» RECORDS SHOWN:
────────────────────────────────────────

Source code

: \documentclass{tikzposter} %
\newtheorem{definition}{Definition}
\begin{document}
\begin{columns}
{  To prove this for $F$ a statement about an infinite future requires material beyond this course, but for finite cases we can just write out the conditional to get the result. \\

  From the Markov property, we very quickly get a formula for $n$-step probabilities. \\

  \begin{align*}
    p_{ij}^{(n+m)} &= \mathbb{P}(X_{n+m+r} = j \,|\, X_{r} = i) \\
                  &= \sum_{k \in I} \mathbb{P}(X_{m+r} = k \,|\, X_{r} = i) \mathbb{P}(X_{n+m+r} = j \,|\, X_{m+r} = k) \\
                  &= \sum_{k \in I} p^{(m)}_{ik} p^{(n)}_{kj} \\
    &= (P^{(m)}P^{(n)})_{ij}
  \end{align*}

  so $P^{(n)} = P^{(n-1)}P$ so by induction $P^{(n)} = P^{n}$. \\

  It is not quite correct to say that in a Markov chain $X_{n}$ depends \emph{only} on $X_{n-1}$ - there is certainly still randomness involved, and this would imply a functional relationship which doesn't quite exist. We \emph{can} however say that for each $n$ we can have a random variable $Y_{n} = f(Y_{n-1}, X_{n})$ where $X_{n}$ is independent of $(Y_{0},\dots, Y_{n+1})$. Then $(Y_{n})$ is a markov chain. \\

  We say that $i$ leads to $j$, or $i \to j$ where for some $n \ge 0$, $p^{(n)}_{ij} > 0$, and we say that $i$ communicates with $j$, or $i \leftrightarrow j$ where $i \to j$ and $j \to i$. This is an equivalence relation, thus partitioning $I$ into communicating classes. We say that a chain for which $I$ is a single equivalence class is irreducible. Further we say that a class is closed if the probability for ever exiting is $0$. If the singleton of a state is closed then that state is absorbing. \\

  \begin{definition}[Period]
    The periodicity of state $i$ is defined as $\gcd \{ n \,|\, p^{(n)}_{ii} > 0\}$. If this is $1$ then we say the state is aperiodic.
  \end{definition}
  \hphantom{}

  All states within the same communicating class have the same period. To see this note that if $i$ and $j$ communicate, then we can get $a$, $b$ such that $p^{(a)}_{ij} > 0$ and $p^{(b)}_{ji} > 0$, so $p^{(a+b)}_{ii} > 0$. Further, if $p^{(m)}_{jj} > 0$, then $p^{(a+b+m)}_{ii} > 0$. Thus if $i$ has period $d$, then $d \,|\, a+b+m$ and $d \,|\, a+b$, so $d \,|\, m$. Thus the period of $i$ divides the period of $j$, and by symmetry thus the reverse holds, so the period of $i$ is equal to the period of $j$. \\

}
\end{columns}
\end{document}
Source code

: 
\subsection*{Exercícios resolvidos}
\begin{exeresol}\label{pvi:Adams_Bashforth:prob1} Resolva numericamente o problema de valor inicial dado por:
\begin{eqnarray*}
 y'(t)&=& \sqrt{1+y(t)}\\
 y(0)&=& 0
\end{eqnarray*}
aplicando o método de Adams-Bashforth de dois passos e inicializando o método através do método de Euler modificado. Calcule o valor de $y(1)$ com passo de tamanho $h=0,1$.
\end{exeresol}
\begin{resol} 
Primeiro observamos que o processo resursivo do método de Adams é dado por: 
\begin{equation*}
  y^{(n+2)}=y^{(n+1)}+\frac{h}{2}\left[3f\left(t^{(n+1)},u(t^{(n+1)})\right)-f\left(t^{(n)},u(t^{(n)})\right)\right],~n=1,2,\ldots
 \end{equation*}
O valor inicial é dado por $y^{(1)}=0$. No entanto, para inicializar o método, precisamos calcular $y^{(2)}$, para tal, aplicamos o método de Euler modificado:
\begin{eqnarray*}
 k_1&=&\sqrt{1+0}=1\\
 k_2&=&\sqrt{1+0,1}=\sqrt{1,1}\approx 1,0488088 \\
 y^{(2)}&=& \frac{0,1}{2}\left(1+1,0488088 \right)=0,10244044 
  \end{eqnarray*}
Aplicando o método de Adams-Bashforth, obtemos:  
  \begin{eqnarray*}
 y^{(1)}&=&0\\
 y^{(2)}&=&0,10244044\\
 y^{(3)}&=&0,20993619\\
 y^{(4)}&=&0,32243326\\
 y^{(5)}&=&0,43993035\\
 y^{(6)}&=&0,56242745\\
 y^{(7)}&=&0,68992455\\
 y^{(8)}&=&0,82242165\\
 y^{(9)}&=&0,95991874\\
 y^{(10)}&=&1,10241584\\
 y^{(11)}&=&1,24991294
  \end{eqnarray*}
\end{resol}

────────────────────────────────────────

» TASK DESCRIPTION: Please repeat the listing exactly, with nothing left out.

» EXERCISE RESULT:
Source code

: \documentclass{tikzposter} %
\newtheorem{definition}{Definition}
\begin{document}
\begin{columns}
{  To prove this for $F$ a statement about an infinite future requires material beyond this course, but for finite cases we can just write out the conditional to get the result. \\

  From the Markov property, we very quickly get a formula for $n$-step probabilities. \\

  \begin{align*}
    p_{ij}^{(n+m)} &= \mathbb{P}(X_{n+m+r} = j \,|\, X_{r} = i) \\
                  &= \sum_{k \in I} \mathbb{P}(X_{m+r} = k \,|\, X_{r} = i) \mathbb{P}(X_{n+m+r} = j \,|\, X_{m+r} = k) \\
                  &= \sum_{k \in I} p^{(m)}_{ik} p^{(n)}_{kj} \\
    &= (P^{(m)}P^{(n)})_{ij}
  \end{align*}

  so $P^{(n)} = P^{(n-1)}P$ so by induction $P^{(n)} = P^{n}$. \\

  It is not quite correct to say that in a Markov chain $X_{n}$ depends \emph{only} on $X_{n-1}$ - there is certainly still randomness involved, and this would imply a functional relationship which doesn't quite exist. We \emph{can} however say that for each $n$ we can have a random variable $Y_{n} = f(Y_{n-1}, X_{n})$ where $X_{n}$ is independent of $(Y_{0},\dots, Y_{n+1})$. Then $(Y_{n})$ is a markov chain. \\

  We say that $i$ leads to $j$, or $i \to j$ where for some $n \ge 0$, $p^{(n)}_{ij} > 0$, and we say that $i$ communicates with $j$, or $i \leftrightarrow j$ where $i \to j$ and $j \to i$. This is an equivalence relation, thus partitioning $I$ into communicating classes. We say that a chain for which $I$ is a single equivalence class is irreducible. Further we say that a class is closed if the probability for ever exiting is $0$. If the singleton of a state is closed then that state is absorbing. \\

  \begin{definition}[Period]
    The periodicity of state $i$ is defined as $\gcd \{ n \,|\, p^{(n)}_{ii} > 0\}$. If this is $1$ then we say the state is aperiodic.
  \end{definition}
  \hphantom{}

  All states within the same communicating class have the same period. To see this note that if $i$ and $j$ communicate, then we can get $a$, $b$ such that $p^{(a)}_{ij} > 0$ and $p^{(b)}_{ji} > 0$, so $p^{(a+b)}_{ii} > 0$. Further, if $p^{(m)}_{jj} > 0$, then $p^{(a+b+m)}_{ii} > 0$. Thus if $i$ has period $d$, then $d \,|\, a+b+m$ and $d \,|\, a+b$, so $d \,|\, m$. Thus the period of $i$ divides the period of $j$, and by symmetry thus the reverse holds, so the period of $i$ is equal to the period of $j$. \\

}
\end{columns}
\end{document}
Source code

: 
\subsection*{Exercícios resolvidos}
\begin{exeresol}\label{pvi:Adams_Bashforth:prob1} Resolva numericamente o problema de valor inicial dado por:
\begin{eqnarray*}
 y'(t)&=& \sqrt{1+y(t)}\\
 y(0)&=& 0
\end{eqnarray*}
aplicando o método de Adams-Bashforth de dois passos e inicializando o método através do método de Euler modificado. Calcule o valor de $y(1)$ com passo de tamanho $h=0,1$.
\end{exeresol}
\begin{resol} 
Primeiro observamos que o processo resursivo do método de Adams é dado por: 
\begin{equation*}
  y^{(n+2)}=y^{(n+1)}+\frac{h}{2}\left[3f\left(t^{(n+1)},u(t^{(n+1)})\right)-f\left(t^{(n)},u(t^{(n)})\right)\right],~n=1,2,\ldots
 \end{equation*}
O valor inicial é dado por $y^{(1)}=0$. No entanto, para inicializar o método, precisamos calcular $y^{(2)}$, para tal, aplicamos o método de Euler modificado:
\begin{eqnarray*}
 k_1&=&\sqrt{1+0}=1\\
 k_2&=&\sqrt{1+0,1}=\sqrt{1,1}\approx 1,0488088 \\
 y^{(2)}&=& \frac{0,1}{2}\left(1+1,0488088 \right)=0,10244044 
  \end{eqnarray*}
Aplicando o método de Adams-Bashforth, obtemos:  
  \begin{eqnarray*}
 y^{(1)}&=&0\\
 y^{(2)}&=&0,10244044\\
 y^{(3)}&=&0,20993619\\
 y^{(4)}&=&0,32243326\\
 y^{(5)}&=&0,43993035\\
 y^{(6)}&=&0,56242745\\
 y^{(7)}&=&0,68992455\\
 y^{(8)}&=&0,82242165\\
 y^{(9)}&=&0,95991874\\
 y^{(10)}&=&1,10241584\\
 y^{(11)}&=&1,24991294
  \end{eqnarray*}
\end{resol}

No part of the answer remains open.